Volume 456: debated on Monday 29 January 2007

To ask the Secretary of State for Defence whether the operating costs of a new nuclear deterrent is projected to be 5-6 per cent. of his Department’s budget throughout its life cycle. (109887)

I refer the hon. Member to the answer I gave on 19 December 2006, Official Report, column 1898W, to my hon. Friend the Member for North Ayrshire and Arran (Ms Clark).

To ask the Secretary of State for Defence what discussions (a) he, (b) other departmental Ministers and (c) officials have had with the Legal Services Commission on delayed applications for compensation from retired members of the armed forces who took part in British nuclear weapons tests between 1952 and 1967; how many British nuclear test veterans have received compensation arising from exposure to radiation in such tests; and if he will make a statement. (117274)

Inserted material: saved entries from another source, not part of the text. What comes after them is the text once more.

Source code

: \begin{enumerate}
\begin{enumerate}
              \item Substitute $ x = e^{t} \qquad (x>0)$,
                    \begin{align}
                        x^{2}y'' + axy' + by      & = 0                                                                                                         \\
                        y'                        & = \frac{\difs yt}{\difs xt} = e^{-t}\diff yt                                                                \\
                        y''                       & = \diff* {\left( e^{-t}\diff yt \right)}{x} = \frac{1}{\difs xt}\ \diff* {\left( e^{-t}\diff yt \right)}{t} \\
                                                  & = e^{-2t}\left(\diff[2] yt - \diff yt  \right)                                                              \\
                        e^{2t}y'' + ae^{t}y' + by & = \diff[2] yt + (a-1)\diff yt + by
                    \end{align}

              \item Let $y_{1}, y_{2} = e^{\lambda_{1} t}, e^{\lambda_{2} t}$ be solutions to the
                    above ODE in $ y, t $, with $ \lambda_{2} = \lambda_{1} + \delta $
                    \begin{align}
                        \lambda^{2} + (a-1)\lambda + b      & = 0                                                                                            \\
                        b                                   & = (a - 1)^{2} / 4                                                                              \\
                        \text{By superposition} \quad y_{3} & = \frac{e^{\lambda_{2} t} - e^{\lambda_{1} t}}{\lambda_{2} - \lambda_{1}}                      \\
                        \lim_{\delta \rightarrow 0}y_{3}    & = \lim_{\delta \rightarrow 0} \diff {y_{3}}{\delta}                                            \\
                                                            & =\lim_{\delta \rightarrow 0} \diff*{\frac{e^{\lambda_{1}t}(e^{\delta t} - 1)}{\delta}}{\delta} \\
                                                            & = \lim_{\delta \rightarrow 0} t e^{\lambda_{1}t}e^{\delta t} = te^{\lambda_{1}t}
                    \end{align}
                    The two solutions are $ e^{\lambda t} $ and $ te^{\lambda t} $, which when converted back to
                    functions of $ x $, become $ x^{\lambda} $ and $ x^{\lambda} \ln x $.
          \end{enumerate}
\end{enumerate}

Neither the Secretary of State for Defence nor other departmental Ministers have had discussions with the Legal Services Commission (LSC) with regard to the delayed applications for compensation from participants in the British nuclear tests of the 1950s and 1960s. The Treasury Solicitor's Department made one telephone call to the LSC in April 2005, following a stay in the legal proceedings which had been agreed between the parties pending a public funding decision for the nuclear test veterans group action. This call was made with a view to ascertaining the likely timeframe for a public funding decision to assist in planning and progressing the proposed litigation. However, contact was not made with the LSC caseholder, no information was given about the funding position, and this initial contact was not followed up.

Compensation under the war pensions scheme is paid on a no-fault basis to former members of the armed forces for disablement causally related to service before 6 April 2005. Claims can be made at any time after service termination. At 30 September 2006, 179,000 war pensions were in payment. Centrally held statistics do not identify the number of nuclear test veterans who have received such compensation for disablement arising from exposure to ionising radiation in the course of these tests.

The UK also administers its own compensation scheme for radiation-linked diseases, but no nuclear test veteran has fulfilled the relevant criteria or therefore received an award.